Adversarial Unlearning: Reducing Confidence Along Adversarial Directions
- URL: http://arxiv.org/abs/2206.01367v1
- Date: Fri, 3 Jun 2022 02:26:24 GMT
- Title: Adversarial Unlearning: Reducing Confidence Along Adversarial Directions
- Authors: Amrith Setlur, Benjamin Eysenbach, Virginia Smith, Sergey Levine
- Abstract summary: We propose a complementary regularization strategy that reduces confidence on self-generated examples.
The method, which we call RCAD, aims to reduce confidence on out-of-distribution examples lying along directions adversarially chosen to increase training loss.
Despite its simplicity, we find on many classification benchmarks that RCAD can be added to existing techniques to increase test accuracy by 1-3% in absolute value.
- Score: 88.46039795134993
- License: http://creativecommons.org/licenses/by/4.0/
- Abstract: Supervised learning methods trained with maximum likelihood objectives often
overfit on training data. Most regularizers that prevent overfitting look to
increase confidence on additional examples (e.g., data augmentation,
adversarial training), or reduce it on training data (e.g., label smoothing).

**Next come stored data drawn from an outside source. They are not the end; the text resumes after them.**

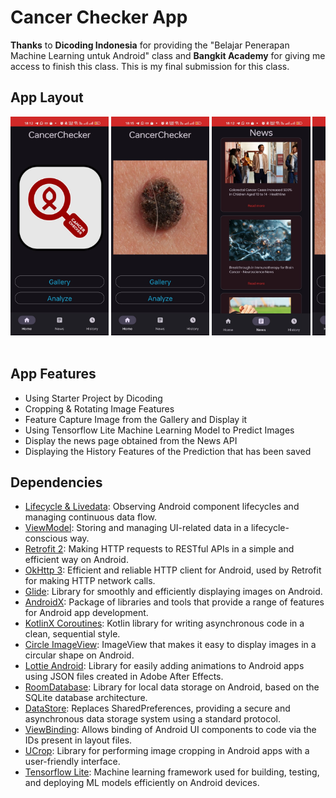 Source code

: # Cancer Checker App
**Thanks** to **Dicoding Indonesia** for providing the "Belajar Penerapan Machine Learning untuk Android" class and **Bangkit Academy** for giving me access to finish this class. This is my final submission for this class.<br>

## App Layout

<div style="overflow-x: auto; white-space: nowrap;">
    <img height="350em" src="image-readme/home1.jpg"/>
    <img height="350em" src="image-readme/home2.jpg"/>
    <img height="350em" src="image-readme/news1.jpg"/>
    <img height="350em" src="image-readme/home2.jpg"/>
    <img height="350em" src="image-readme/history1.jpg"/>
    <img height="350em" src="image-readme/history2.jpg"/>
</div>
<br>

## App Features
- Using Starter Project by Dicoding
- Cropping & Rotating Image Features
- Feature Capture Image from the Gallery and Display it
- Using Tensorflow Lite Machine Learning Model to Predict Images
- Display the news page obtained from the News API
- Displaying the History Features of the Prediction that has been saved<br>

## Dependencies
- [Lifecycle & Livedata](https://developer.android.com/jetpack/androidx/releases/lifecycle): Observing Android component lifecycles and managing continuous data flow.
- [ViewModel](https://developer.android.com/topic/libraries/architecture/viewmodel): Storing and managing UI-related data in a lifecycle-conscious way.
- [Retrofit 2](https://square.github.io/retrofit/): Making HTTP requests to RESTful APIs in a simple and efficient way on Android.
- [OkHttp 3](https://square.github.io/okhttp/): Efficient and reliable HTTP client for Android, used by Retrofit for making HTTP network calls.
- [Glide](https://github.com/bumptech/glide): Library for smoothly and efficiently displaying images on Android.
- [AndroidX](https://mvnrepository.com/artifact/androidx): Package of libraries and tools that provide a range of features for Android app development.
- [KotlinX Coroutines](https://developer.android.com/kotlin/coroutines): Kotlin library for writing asynchronous code in a clean, sequential style.
- [Circle ImageView](https://github.com/hdodenhof/CircleImageView): ImageView that makes it easy to display images in a circular shape on Android.
- [Lottie Android](https://github.com/airbnb/lottie-android): Library for easily adding animations to Android apps using JSON files created in Adobe After Effects.
- [RoomDatabase](https://developer.android.com/reference/android/arch/persistence/room/RoomDatabase): Library for local data storage on Android, based on the SQLite database architecture.
- [DataStore](https://developer.android.com/topic/libraries/architecture/datastore): Replaces SharedPreferences, providing a secure and asynchronous data storage system using a standard protocol.
- [ViewBinding](https://developer.android.com/topic/libraries/view-binding): Allows binding of Android UI components to code via the IDs present in layout files.
- [UCrop](https://github.com/Yalantis/uCrop): Library for performing image cropping in Android apps with a user-friendly interface.
- [Tensorflow Lite](https://central.sonatype.com/artifact/org.tensorflow/tensorflow-lite-task-vision): Machine learning framework used for building, testing, and deploying ML models efficiently on Android devices.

In this work we propose a complementary regularization strategy that reduces
confidence on self-generated examples. The method, which we call RCAD (Reducing
Confidence along Adversarial Directions), aims to reduce confidence on
out-of-distribution examples lying along directions adversarially chosen to
increase training loss. In contrast to adversarial training, RCAD does not try
to robustify the model to output the original label, but rather regularizes it
to have reduced confidence on points generated using much larger perturbations
than in conventional adversarial training. RCAD can be easily integrated into
training pipelines with a few lines of code. Despite its simplicity, we find on
many classification benchmarks that RCAD can be added to existing techniques
(e.g., label smoothing, MixUp training) to increase test accuracy by 1-3% in
absolute value, with more significant gains in the low data regime. We also
provide a theoretical analysis that helps to explain these benefits in
simplified settings, showing that RCAD can provably help the model unlearn
spurious features in the training data.